Perguntou para alguém na mesa ao lado se já tinha recebido os documentos. Toda vez que o vejo, ou está me olhando, ou falando de trabalho. Nunca estou falando de trabalho quando me vê, mas certamente sempre o estou olhando. Viramos parceiros anônimos desconhecidos e cúmplices de qualquer coisa que não sei exatamente o que, neste mundinho velho. Jamais nos falamos, não sei seu nome, creio que não saiba o meu, mas de algum modo, nos divertimos com a presença um do outro.

Volto a dar a devida atenção a quem me acompanha na mesa. Não sei quanto tempo estive ausente em pensamento. Desperto. Talvez por ter sido tocada na mão, como uma boneca robô que volta a ser ligada depois de um pequeno pane-distração. O jantar acabou. Vamos ao balcão dividir a conta. Insisto nesta divisão. Odeio que um homem pague minha conta. Ele paga a conta!
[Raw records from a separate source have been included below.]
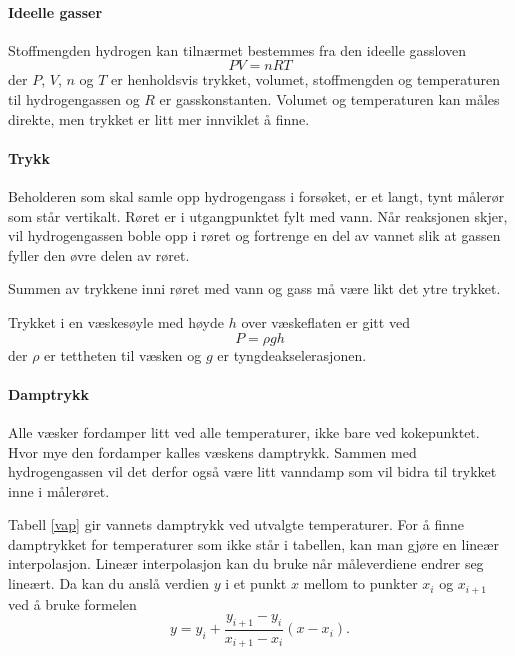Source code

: 	\paragraph{Ideelle gasser}
	Stoffmengden hydrogen kan tilnærmet bestemmes fra den ideelle gassloven
	\begin{equation}
	PV = nRT
	\end{equation}
	der $P$, $V$, $n$ og $T$ er henholdsvis trykket, volumet, stoffmengden og temperaturen til hydrogengassen og $R$ er gasskonstanten. Volumet og temperaturen kan måles direkte, men trykket er litt mer innviklet å finne. 
	
	\paragraph{Trykk}
	Beholderen som skal samle opp hydrogengass i forsøket, er et langt, tynt målerør som står vertikalt. Røret er i utgangpunktet fylt med vann. Når reaksjonen skjer, vil hydrogengassen boble opp i røret og fortrenge en del av vannet slik at gassen fyller den øvre delen av røret. 
	
	Summen av trykkene inni røret med vann og gass må være likt det ytre trykket. 
	
	Trykket i en væskesøyle med høyde $h$ over væskeflaten er gitt ved 
	\begin{equation}
	P=\rho gh \label{eq:rgh}
	\end{equation}
	der $\rho$ er tettheten til væsken og $g$ er tyngdeakselerasjonen.
	
	\paragraph{Damptrykk}
	Alle væsker fordamper litt ved alle temperaturer, ikke bare ved kokepunktet. Hvor mye den fordamper kalles væskens damptrykk. Sammen med hydrogengassen vil det derfor også være litt vanndamp som vil bidra til trykket inne i målerøret.
	
	Tabell \ref{vap} gir vannets damptrykk ved utvalgte temperaturer. For å finne damptrykket for temperaturer som ikke står i tabellen, kan man gjøre en lineær interpolasjon. Lineær interpolasjon kan du bruke når måleverdiene endrer seg lineært. Da kan du anslå verdien $y$ i et punkt $x$ mellom to punkter $x_i$ og $x_{i+1}$  ved å bruke formelen
	\begin{equation}
	y = y_i + \frac{y_{i+1} - y_i}{x_{i+1} - x_i}(x-x_i). \label{eq:inter}
	\end{equation}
Mantém consigo meu cartão na carteira. Esquece de me devolver. Abriu a porta do carro duas vezes, ajeitou minha cadeira, foi gentil e carinhoso ao extremo, bom ouvinte e omitirei os outros detalhes. Ao final errou meu nome, e imediatamente corrigiu, tudo bem. O que não perdoo mesmo é que pagou a conta.

Não gosto que paguem minha conta, insisto. Ele diz que me dará a oportunidade de pagar a próxima. Se soubesse o que eu sei: depois desta, não haverá próxima. Sei que foi esta a educação que a mãe lhe deu e tudo mais, mas há uma hora derradeira na vida de um homem em que deve escolher ouvir a mulher com quem está jantando ou a própria mãe que à estas horas já deve estar dormindo.

Esta semana recusei três convites para jantar. Então resolvi aceitar este, porque uma mulher que vive dando balaio não pode reclamar que não tem com quem dançar. Foi para saber como me sentiria. Agora sei.